Virginia Aquifer Susceptibility Study:

Dating of Ground Water for Source Water Assessment Screening

The U.S. Geological Survey (USGS), in cooperation with the Virginia Department of Health (VDH), is conducting a study to determine the intrinsic natural susceptibility of the regional aquifers in Virginia that serve as public water supplies. The information will be used to screen public ground-water supplies and identify those that require detailed source-water assessments. Approximately 150 sites will be sampled during this 4-year study. This study is part of the State Source Water Assessment program, which is coordinated by the VDH, Office of Water Programs.

The fundamental premise of the USGS study is to use age determinations as a guide for the classification of areas in terms of the susceptibility of ground water to near-surface contamination. Various environmental isotopes and tracers will be used to determine the age of ground water (table 1). Carbon-14 will be used to date ground water that is older than 1,000 years. Chlorofluorocarbons (Freon) and tritium (a product of above ground nuclear weapons testing) techniques will be used to date ground water that is less than 50 years old. Analysis of dissolved gas samples will estimate the temperature of ground water at the time of recharge, which is used in the age-determination techniques.
Table 1. List of environmental tracers and isotopes used for age determinations

Environmental isotope/tracer / Age
range
(years) /
Laboratory
Chlorofluorocarbons
(CFC-11, CFC-12, and CFC-113) / 0 to 50 / USGS, National Research Program
Reston Chlorofluorocarbon Lab, VA
Tritium / 0 to 50 / USGS, National Research Program
Menlo Park, CA
Tritium/Helium-3 / 0 to 30 / Lamont-Doherty Earth Observatory
Columbia University, NY
Carbon-14 / 1,000 to
30,000 / Univ. of Waterloo, Canada
Rafter Radiocarbon Laboratory
Institute of Geological & Nuclear Sciences, Ltd., New Zealand

Ground-water samples will also be analyzed for major dissolved constituents, nitrate, radon-222, and dissolved organic carbon (table 2) to aid in the interpretation of age determinations and in the assessment of natural susceptibility. Field properties (pH, temperature, specific conductance, and dissolved oxygen) will be monitored during sample collection. Alkalinity will be determined at the time of sample collection. The estimated time to collect the sample is between 2 and 3 hours.
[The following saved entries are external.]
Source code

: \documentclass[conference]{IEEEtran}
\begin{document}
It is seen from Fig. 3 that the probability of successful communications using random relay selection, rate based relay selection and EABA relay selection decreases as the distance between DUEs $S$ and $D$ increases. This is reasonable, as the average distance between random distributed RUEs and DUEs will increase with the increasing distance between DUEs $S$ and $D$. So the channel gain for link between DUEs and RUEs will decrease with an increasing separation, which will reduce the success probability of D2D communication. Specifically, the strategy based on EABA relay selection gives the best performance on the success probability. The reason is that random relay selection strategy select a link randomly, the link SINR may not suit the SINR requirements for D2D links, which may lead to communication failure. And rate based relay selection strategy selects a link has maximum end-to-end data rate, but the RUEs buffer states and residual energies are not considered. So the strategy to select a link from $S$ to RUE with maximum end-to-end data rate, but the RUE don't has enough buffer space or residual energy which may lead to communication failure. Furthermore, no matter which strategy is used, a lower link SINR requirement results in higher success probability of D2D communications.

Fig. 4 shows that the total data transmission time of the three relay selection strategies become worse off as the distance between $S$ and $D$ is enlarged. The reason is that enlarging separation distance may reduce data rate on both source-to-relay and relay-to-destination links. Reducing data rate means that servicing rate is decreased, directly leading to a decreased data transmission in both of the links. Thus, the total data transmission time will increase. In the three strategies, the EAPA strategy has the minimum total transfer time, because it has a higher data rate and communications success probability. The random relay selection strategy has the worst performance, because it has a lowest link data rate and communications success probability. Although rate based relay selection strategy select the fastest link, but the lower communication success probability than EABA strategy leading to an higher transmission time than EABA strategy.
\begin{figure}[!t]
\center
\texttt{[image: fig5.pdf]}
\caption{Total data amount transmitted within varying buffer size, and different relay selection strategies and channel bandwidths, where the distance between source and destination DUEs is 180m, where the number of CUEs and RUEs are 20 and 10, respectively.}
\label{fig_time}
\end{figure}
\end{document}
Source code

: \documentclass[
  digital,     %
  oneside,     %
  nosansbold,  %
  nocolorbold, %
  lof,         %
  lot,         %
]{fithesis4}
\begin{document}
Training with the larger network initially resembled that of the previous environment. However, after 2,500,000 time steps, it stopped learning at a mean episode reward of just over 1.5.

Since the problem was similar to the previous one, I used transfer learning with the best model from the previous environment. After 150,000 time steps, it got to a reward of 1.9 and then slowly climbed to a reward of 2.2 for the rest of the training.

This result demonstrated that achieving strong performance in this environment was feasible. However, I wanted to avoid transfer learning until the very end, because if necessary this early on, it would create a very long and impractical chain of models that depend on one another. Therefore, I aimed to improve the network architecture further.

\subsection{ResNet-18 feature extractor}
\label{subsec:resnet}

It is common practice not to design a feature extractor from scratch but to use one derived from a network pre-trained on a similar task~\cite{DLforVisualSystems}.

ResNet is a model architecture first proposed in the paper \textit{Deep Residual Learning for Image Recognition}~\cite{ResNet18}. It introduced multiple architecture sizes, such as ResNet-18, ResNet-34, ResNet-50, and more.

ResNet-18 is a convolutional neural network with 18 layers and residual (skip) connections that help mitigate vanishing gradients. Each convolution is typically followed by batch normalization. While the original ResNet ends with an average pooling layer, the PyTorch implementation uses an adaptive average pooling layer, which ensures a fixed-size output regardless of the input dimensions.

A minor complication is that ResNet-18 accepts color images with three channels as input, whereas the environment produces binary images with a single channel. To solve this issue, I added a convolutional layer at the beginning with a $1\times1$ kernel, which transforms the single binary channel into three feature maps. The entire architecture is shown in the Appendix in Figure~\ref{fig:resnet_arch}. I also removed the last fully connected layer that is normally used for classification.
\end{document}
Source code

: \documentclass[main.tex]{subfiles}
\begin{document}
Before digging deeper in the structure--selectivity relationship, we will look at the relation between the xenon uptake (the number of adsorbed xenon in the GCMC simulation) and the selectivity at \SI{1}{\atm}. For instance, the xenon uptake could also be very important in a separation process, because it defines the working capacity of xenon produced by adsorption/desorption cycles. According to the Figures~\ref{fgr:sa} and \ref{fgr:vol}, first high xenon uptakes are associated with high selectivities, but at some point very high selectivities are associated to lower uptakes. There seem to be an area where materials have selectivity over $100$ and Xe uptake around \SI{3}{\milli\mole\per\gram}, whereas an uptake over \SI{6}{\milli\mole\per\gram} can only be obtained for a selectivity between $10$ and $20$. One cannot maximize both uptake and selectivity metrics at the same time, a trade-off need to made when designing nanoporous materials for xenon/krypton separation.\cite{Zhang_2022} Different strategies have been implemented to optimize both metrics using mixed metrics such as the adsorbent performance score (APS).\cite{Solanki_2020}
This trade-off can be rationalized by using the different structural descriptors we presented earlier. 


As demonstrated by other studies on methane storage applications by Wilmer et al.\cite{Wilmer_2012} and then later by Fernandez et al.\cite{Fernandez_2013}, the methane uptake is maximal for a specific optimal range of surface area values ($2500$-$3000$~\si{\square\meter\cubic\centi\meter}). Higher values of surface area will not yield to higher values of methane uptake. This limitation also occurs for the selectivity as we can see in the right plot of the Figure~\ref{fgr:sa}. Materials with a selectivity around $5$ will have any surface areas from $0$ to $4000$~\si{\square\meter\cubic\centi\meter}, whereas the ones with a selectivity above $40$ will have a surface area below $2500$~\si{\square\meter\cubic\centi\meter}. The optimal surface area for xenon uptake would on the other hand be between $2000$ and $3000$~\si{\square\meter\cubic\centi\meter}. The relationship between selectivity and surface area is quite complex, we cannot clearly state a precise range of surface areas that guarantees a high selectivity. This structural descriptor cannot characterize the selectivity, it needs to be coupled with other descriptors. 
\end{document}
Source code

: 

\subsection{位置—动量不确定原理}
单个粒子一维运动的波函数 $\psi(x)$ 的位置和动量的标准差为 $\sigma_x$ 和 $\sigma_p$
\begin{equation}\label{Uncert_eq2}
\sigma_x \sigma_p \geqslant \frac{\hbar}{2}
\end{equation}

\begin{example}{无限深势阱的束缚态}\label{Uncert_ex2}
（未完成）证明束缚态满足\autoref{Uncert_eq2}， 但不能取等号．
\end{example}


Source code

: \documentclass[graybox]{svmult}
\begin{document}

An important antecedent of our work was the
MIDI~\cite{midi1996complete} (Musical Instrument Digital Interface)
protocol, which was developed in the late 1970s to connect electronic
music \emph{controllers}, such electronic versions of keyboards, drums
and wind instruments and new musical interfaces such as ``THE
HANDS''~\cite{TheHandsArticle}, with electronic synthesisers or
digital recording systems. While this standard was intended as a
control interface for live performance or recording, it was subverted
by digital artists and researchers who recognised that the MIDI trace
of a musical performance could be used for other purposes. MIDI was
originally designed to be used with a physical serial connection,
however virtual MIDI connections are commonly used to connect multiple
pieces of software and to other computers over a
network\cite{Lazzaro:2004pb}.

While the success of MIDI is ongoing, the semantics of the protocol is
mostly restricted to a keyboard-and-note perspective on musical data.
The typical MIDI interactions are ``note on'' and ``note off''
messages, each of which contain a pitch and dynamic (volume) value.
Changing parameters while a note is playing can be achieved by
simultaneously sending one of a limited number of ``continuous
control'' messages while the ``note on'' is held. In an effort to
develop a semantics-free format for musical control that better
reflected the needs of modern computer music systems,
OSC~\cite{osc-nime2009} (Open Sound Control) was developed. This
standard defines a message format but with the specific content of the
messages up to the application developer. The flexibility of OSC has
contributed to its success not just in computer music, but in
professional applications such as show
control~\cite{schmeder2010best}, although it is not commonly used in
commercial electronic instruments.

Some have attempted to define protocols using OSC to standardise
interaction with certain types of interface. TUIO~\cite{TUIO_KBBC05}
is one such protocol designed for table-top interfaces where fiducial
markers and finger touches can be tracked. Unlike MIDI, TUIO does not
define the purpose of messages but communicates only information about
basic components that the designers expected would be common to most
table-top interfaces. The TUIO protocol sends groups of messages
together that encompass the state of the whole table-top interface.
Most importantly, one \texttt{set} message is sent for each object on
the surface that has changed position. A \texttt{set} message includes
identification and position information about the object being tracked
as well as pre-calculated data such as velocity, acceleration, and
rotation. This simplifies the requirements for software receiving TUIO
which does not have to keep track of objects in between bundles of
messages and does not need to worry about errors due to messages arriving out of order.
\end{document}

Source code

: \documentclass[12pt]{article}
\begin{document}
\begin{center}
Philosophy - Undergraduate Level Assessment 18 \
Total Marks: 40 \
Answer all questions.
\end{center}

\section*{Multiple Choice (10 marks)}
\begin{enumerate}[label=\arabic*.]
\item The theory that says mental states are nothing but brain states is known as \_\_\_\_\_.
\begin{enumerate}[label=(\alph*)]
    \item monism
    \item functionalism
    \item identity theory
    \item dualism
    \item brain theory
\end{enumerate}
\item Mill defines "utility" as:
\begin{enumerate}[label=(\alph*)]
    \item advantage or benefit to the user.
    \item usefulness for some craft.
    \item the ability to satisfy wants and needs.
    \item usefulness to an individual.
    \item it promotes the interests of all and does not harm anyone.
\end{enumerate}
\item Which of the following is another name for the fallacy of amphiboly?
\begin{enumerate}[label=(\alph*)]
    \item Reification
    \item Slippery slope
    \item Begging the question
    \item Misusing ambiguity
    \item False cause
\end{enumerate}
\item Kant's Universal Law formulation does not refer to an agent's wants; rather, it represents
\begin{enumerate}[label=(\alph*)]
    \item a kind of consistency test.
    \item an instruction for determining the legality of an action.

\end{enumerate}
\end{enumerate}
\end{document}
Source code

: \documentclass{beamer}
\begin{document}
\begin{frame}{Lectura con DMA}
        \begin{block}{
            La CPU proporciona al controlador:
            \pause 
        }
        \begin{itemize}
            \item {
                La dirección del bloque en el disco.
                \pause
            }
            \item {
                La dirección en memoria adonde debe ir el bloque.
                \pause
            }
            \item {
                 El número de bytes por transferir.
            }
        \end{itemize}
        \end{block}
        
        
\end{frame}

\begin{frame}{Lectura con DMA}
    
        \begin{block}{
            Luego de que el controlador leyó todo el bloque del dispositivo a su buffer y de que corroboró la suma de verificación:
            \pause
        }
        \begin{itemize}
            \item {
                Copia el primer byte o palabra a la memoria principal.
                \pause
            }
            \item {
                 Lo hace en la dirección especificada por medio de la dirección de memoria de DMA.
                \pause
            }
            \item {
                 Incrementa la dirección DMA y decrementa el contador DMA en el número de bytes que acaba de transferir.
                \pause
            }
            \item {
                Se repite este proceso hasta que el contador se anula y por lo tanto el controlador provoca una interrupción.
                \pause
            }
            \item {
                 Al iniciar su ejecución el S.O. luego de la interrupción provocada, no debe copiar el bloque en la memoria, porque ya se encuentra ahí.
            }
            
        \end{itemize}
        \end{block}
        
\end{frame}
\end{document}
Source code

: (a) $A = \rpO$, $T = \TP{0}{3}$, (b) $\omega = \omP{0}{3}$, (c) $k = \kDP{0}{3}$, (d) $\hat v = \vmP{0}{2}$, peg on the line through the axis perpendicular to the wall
Table 2. List of dissolved constituents

Type /
Constituent /
Laboratory
Major Ions / Ca, Mg, Na, K,
Cl, SO4, SiO2,
Fe,Mn / USGS, National Research Program, Reston, VA
Nutrients / NO2+NO3
(as N) / USGS, National Water Quality Lab, Denver, CO
Organic Carbon / DOC / USGS, National Water Quality Lab, Denver, CO
Radionuclide / Radon-222
(222Rn) / USGS, National Water Quality Lab, Denver, CO

Chlorofluorocarbons (CFC’s)

Chlorofluorocarbons (CFC's) are stable synthetic organic compounds that were first manufactured in the 1930's and used as refrigerants, aerosol propellants, cleaning agents, solvents, and blowing agents in the production of foam rubber and plastics (Busenberg and Plummer, 1992). CFC's are eventually released to the atmosphere and hydrosphere and depletion of the Earth's ozone layer has been

attributed to the rapid atmospheric accumulation of these compounds (Molina and Rowland, 1974). The method developed by Busenberg and Plummer (1992) uses CFC's as dating tools--trichlorofluoromethane (CCl3F, CFC-11, Freon 11), dichlorodifluoromethane (CCl2F2, CFC-12, Freon 12), and trichlorotrifluoroethane (C2Cl3F3, CFC-113). CFC-11 and CFC-12 make up 77 percent of total global production of CFC's (Derra, 1990). Atmospheric partial pressures of CFC's are determined by Henry's law from the recharge temperature estimated from dissolved gases in the sample (N2/Ar ratio) and measured concentrations of CFC's in the ground-water samples. These calculated partial pressures are compared with the atmospheric mixing ratios of CFC's (fig. 1) to determine the CFC-modeled recharge date, which equates to the time that the water was isolated from air in the unsaturated zone.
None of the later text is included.